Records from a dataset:
· · · · ·

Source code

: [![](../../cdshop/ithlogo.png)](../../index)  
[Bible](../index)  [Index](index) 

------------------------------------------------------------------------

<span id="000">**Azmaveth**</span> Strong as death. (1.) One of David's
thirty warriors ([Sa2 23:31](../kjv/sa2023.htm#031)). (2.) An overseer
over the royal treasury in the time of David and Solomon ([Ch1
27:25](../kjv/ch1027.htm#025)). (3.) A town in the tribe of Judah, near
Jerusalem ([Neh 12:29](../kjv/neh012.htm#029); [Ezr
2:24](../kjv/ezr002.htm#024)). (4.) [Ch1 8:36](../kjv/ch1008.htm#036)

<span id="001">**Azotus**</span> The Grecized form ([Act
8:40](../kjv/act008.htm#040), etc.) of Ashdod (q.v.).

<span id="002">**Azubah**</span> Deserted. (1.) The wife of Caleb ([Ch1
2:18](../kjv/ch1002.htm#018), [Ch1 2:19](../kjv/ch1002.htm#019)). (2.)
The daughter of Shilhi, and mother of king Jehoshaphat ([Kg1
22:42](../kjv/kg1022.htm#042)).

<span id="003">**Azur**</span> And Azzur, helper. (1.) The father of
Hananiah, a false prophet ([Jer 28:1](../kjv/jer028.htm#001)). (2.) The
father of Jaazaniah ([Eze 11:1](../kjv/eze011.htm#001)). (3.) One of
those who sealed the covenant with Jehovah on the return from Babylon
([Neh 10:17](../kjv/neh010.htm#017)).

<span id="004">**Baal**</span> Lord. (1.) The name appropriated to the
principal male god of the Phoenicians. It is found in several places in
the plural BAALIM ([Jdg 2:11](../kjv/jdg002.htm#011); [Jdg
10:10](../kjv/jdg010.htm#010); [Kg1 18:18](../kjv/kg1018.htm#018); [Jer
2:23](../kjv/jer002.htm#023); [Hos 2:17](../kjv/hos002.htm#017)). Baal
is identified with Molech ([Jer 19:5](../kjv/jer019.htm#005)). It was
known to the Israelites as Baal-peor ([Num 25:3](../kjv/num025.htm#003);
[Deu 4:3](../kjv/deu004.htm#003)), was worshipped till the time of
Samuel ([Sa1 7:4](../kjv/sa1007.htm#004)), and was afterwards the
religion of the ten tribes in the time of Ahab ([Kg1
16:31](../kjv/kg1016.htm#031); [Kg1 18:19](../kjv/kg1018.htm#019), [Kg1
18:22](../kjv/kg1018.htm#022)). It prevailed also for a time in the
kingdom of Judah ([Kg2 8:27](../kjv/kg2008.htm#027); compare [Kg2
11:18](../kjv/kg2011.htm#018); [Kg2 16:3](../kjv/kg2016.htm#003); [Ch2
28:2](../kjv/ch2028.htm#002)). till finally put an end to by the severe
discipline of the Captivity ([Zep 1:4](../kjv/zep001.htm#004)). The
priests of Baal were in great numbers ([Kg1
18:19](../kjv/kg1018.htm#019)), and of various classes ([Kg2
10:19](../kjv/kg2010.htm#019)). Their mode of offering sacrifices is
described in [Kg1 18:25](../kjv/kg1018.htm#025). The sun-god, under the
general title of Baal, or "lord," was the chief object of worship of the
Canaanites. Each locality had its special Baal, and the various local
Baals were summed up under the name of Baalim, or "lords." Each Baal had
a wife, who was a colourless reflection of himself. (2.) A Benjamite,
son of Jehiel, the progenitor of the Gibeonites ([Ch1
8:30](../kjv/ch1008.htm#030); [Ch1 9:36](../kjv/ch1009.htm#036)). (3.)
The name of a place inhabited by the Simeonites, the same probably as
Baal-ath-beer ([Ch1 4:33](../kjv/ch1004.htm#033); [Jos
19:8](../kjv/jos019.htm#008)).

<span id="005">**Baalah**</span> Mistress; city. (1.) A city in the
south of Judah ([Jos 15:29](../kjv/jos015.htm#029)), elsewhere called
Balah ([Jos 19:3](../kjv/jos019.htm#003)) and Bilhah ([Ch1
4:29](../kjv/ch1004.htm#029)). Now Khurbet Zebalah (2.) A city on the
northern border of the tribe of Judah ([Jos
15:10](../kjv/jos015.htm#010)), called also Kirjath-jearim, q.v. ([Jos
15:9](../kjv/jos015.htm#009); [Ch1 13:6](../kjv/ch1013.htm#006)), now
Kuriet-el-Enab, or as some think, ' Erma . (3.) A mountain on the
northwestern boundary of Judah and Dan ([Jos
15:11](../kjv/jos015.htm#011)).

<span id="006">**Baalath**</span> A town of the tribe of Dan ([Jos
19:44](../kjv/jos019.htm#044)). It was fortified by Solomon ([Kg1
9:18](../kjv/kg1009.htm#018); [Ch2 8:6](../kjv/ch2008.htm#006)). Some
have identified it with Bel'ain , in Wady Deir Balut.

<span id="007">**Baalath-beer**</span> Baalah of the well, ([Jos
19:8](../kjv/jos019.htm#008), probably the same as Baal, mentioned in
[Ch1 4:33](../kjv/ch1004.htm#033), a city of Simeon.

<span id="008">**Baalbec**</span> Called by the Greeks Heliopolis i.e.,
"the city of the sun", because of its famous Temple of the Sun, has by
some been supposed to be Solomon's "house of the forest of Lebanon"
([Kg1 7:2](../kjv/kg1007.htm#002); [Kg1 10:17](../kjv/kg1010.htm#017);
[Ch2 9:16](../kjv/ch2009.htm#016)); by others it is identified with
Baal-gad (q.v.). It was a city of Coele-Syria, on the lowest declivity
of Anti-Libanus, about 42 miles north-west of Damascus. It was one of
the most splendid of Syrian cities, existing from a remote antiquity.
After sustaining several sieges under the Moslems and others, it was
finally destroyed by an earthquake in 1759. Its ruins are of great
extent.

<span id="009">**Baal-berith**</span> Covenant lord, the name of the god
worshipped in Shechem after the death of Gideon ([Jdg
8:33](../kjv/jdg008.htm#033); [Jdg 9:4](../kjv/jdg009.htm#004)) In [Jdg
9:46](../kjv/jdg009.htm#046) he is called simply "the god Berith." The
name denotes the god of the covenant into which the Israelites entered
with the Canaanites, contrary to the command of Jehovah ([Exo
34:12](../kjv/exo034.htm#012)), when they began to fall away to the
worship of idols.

· · · · ·

Exercise brief – Repeat each line of the data above, exactly as it appears, from the first through the line that contains "One of David's".

Response to this task –
Source code

: [![](../../cdshop/ithlogo.png)](../../index)  
[Bible](../index)  [Index](index) 

------------------------------------------------------------------------

<span id="000">**Azmaveth**</span> Strong as death. (1.) One of David's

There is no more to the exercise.